I had to google the knife. The 6pc set is on amazon for like $60, and has 5star average rating with over 2k reviews. They look like trash, but very pretty trash.


----------



## M1k3 (Apr 20, 2021)

Southpaw said:


> @tostadas
> View attachment 123537


Marshall's?


----------



## Alder26 (Apr 20, 2021)

Southpaw said:


> @tostadas
> View attachment 123537


Milkyway Damascus forged by Carl Sagan


----------



## nwshull (Apr 20, 2021)

Southpaw said:


> @tostadas
> View attachment 123537


Edit: damnit someone got in a damascus joke before me.


----------



## cotedupy (Apr 20, 2021)

Alder26 said:


> Milkyway Damascus forged by Carl Sagan



Though the petty appears to be an example of a highly-coveted 'Olympus Mons' honyaki.


----------



## ian (Apr 20, 2021)

Southpaw said:


> So people keep saying strop on cardboard... why is that? Like why cardboard over leather?



It’s coarser. Leaves the edge with more bite.


----------



## cotedupy (Apr 20, 2021)

+1 for stropping on paper and cardboard. An old phone book / yellow pages is great if you've got any.


----------



## IsoJ (Apr 20, 2021)

Southpaw said:


> So people keep saying strop on cardboard... why is that? Like why cardboard over leather?


It is coarser than plain leather and I have better results with in on crap knives. I use leather too but only with high carbon when I want more refined edge and only 1-3 sweeps per side


----------



## Benuser (Apr 20, 2021)

Southpaw said:


> So people keep saying strop on cardboard... why is that? Like why cardboard over leather?

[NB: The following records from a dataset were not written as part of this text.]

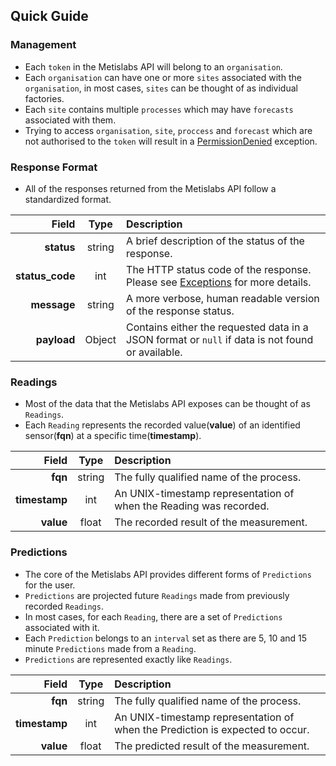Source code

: ## Quick Guide

### Management

* Each `token` in the Metislabs API will belong to an `organisation`.
* Each `organisation` can have one or more `sites` associated with the `organisation`, in most cases, `sites` can be thought of as individual factories.
* Each `site` contains multiple `processes` which may have `forecasts` associated with them.
* Trying to access `organisation`, `site`, `proccess` and `forecast` which are not authorised to the `token` will result in a
[PermissionDenied](#client-based-exceptions) exception.

### Response Format

* All of the responses returned from the Metislabs API follow a standardized format.

Field | Type | Description
------:|:------:|:------------
__status__ | string | A brief description of the status of the response.
__status_code__ | int | The HTTP status code of the response. Please see [Exceptions](#exceptions) for more details.
__message__ | string | A more verbose, human readable version of the response status.
__payload__ | Object |  Contains either the requested data in a JSON format or `null` if data is not found or available.

### Readings

* Most of the data that the Metislabs API exposes can be thought of as `Readings`. 
* Each `Reading` represents the recorded value(__value__) of an identified sensor(__fqn__) at a specific time(__timestamp__).

Field | Type | Description
------:|:------:|:------------
__fqn__ | string | The fully qualified name of the process.
__timestamp__ | int | An UNIX-timestamp representation of when the Reading was recorded.
__value__ | float | The recorded result of the measurement.

### Predictions 

* The core of the Metislabs API provides different forms of `Predictions` for the user.
* `Predictions` are projected future `Readings` made from previously recorded `Readings`.
* In most cases, for each `Reading`, there are a set of `Predictions` associated with it.
* Each `Prediction` belongs to an `interval` set as there are 5, 10 and 15 minute `Predictions` made from a `Reading`.
* `Predictions` are represented exactly like `Readings`.

Field | Type | Description
------:|:------:|:------------
__fqn__ | string | The fully qualified name of the process.
__timestamp__ | int | An UNIX-timestamp representation of when the Prediction is expected to occur.
__value__ | float | The predicted result of the measurement.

Cardboard contains clay IIRC. Anyway, it's abrasive. You may see traces of the steel on it after stropping.


----------



## Benuser (Apr 20, 2021)

Southpaw said:


> I need help... I’ve started sharpening knives for a few cooks around my area... but this one cool gave me THE crappiest knives I’ve ever sharpened.
> 
> ive brought your standard Chicago Cutlery up to a pretty respectable edge on the stones, but these are just killing me. Really crappy paper test, won’t go through magazine or newspaper.
> 
> ...


The worst I ever have sharpened was a Kai Wasabi with huge, clotting carbides. Go coarse. @IsoJ 's suggestion sounds good to me. Make sure to keep the Shapton wet and avoid glazing.


----------



## whirlwynds (Apr 20, 2021)

for cheap steel knives like this, I usually stop at the 45 micron range, which is about 400 grit max. any higher and i find you get diminishing returns

also you may have to increase angle. 15º can be too low. you may have to try 20º or 22-23º dps.


----------



## Mr.Wizard (Apr 20, 2021)

Really soft steel simply won't hold an edge. You can put on a low angle back bevel (relief bevel, secondary bevel) to let geometry do as much of the work as possible, then put on a small edge bevel at a very steep angle, like 60° inclusive. The small steep bevel resists rolling over, and if it is finished coarse it can still saw through things a bit.


----------



## Rangen (Apr 20, 2021)

BRB. Putting full-color images of the solar system on my Denkas.


----------



## Walla (Apr 20, 2021)

I'm in complete disbelief...I just can't stop looking at those knives....I had no idea what I've been missing...here I've been waisting my time with Japanese knives....

Take care

Jeff


----------



## stringer (Apr 21, 2021)

Now these things are following me all over the internet


----------



## Kawa (Apr 21, 2021)

Woooaah, that damascus breadknife!


----------



## matchplay18 (Apr 21, 2021)

Funny thing so you want to sharpen knives you watched some video's. You remember watching your Father and Grandfather sharpen knives on the old oil stone. To get some experience you ask friends family, neighbors. And you are totally ignorant to the amount of abuse you are going to exposed yourself to. You might have a guided systems or stones or diamond plates. The frustration of your splash or water stones continually loading up with cheap steel. The amount of time you put into each knife only to settle and tell yourself good enough. Question is are you a better knife sharpener if you can put a decent edge on a cheap knife I think so. Does it make you appreciate the better quality steel? I think so. It can be very frustrating for the novice or the experienced sharpener. And sometimes what should be an easy knife to sharpen it not. For me I bought a Chef Pro 15/20'' with the diamond strop only for the cheap knifes. Life it to short


----------



## GorillaGrunt (Apr 21, 2021)

My kit for the farmers market was Sigma 240, Chosera 400, red brick 1k, Rika 5k for deburring and if anyone showed up with a decent knife. I’d generally set the bevel on the coarse grit stones as 1) the edges were usually not just dull but damaged and 2) I’d assume that most of the edges on these sort of knives had been steeled back and forth repeatedly


----------



## ian (Apr 21, 2021)

Yea, that kind of progression is what I typically do too. Start on something super coarse (SG 120 or 220 or Sigma 240) for the damaged edges, then Cho 400, then usually Cho 800 unless the steel is total crap or it’s an inexpensive butcher knife. If it’s a nicer knife I might finish with a few strokes on a higher grit stone. I always finish by doing some edge leading strokes on whatever stone I finish on and stropping on cardboard. Often I repeat the last two steps, returning to stones, then to cardboard again.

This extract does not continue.